### Aim of the exercise
Among the entries that follow, some lines contain the word "datafile". Show all of them.

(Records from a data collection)
=== Begin Enclosure ===

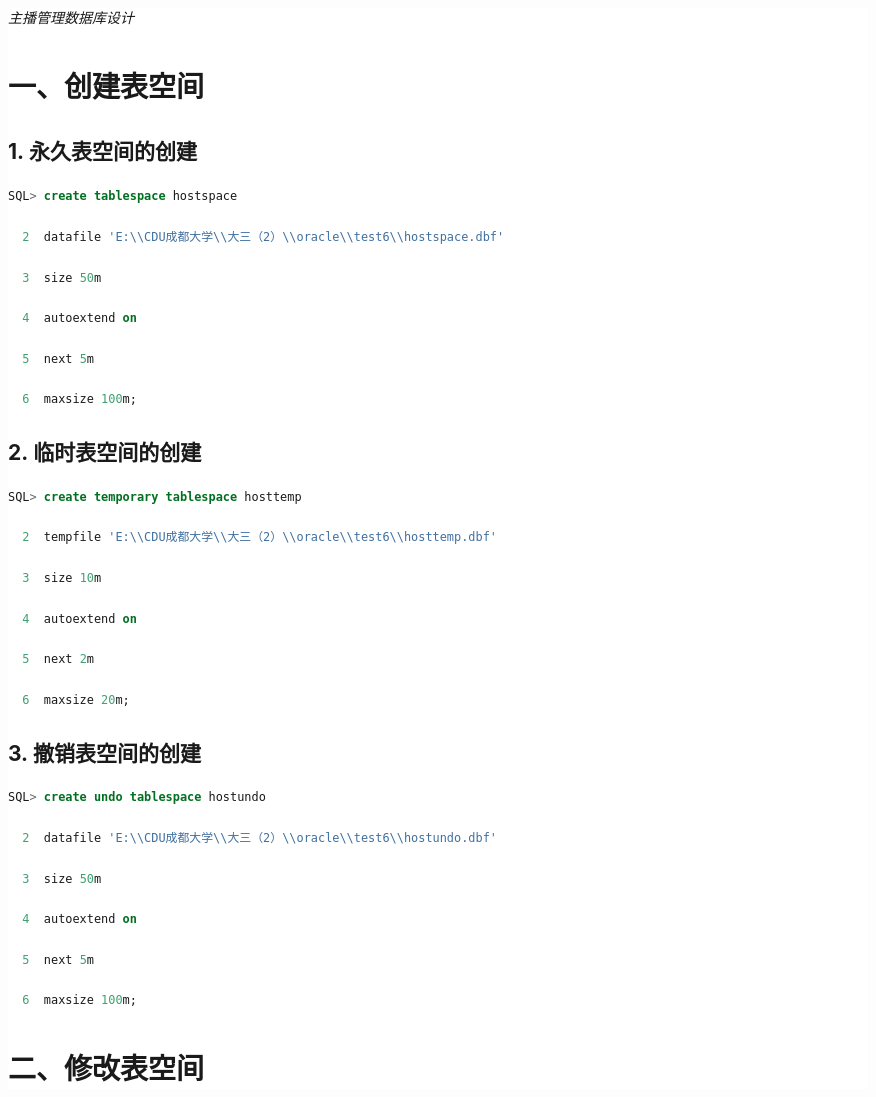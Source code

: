 *主播管理数据库设计*

**一、创建表空间**
===============

1. 永久表空间的创建
-----------------------
```sql
SQL> create tablespace hostspace

  2  datafile 'E:\\CDU成都大学\\大三（2）\\oracle\\test6\\hostspace.dbf'

  3  size 50m

  4  autoextend on

  5  next 5m

  6  maxsize 100m;
```
2. 临时表空间的创建
-----------------------
```sql
SQL> create temporary tablespace hosttemp

  2  tempfile 'E:\\CDU成都大学\\大三（2）\\oracle\\test6\\hosttemp.dbf'

  3  size 10m

  4  autoextend on

  5  next 2m

  6  maxsize 20m;
```
3. 撤销表空间的创建
-----------------------
```sql
SQL> create undo tablespace hostundo

  2  datafile 'E:\\CDU成都大学\\大三（2）\\oracle\\test6\\hostundo.dbf'

  3  size 50m

  4  autoextend on

  5  next 5m

  6  maxsize 100m;
```
**二、修改表空间**
===========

=== End Enclosure ===

### Result of this exercise
  2  datafile 'E:\\CDU成都大学\\大三（2）\\oracle\\test6\\hostspace.dbf'
  2  datafile 'E:\\CDU成都大学\\大三（2）\\oracle\\test6\\hostundo.dbf'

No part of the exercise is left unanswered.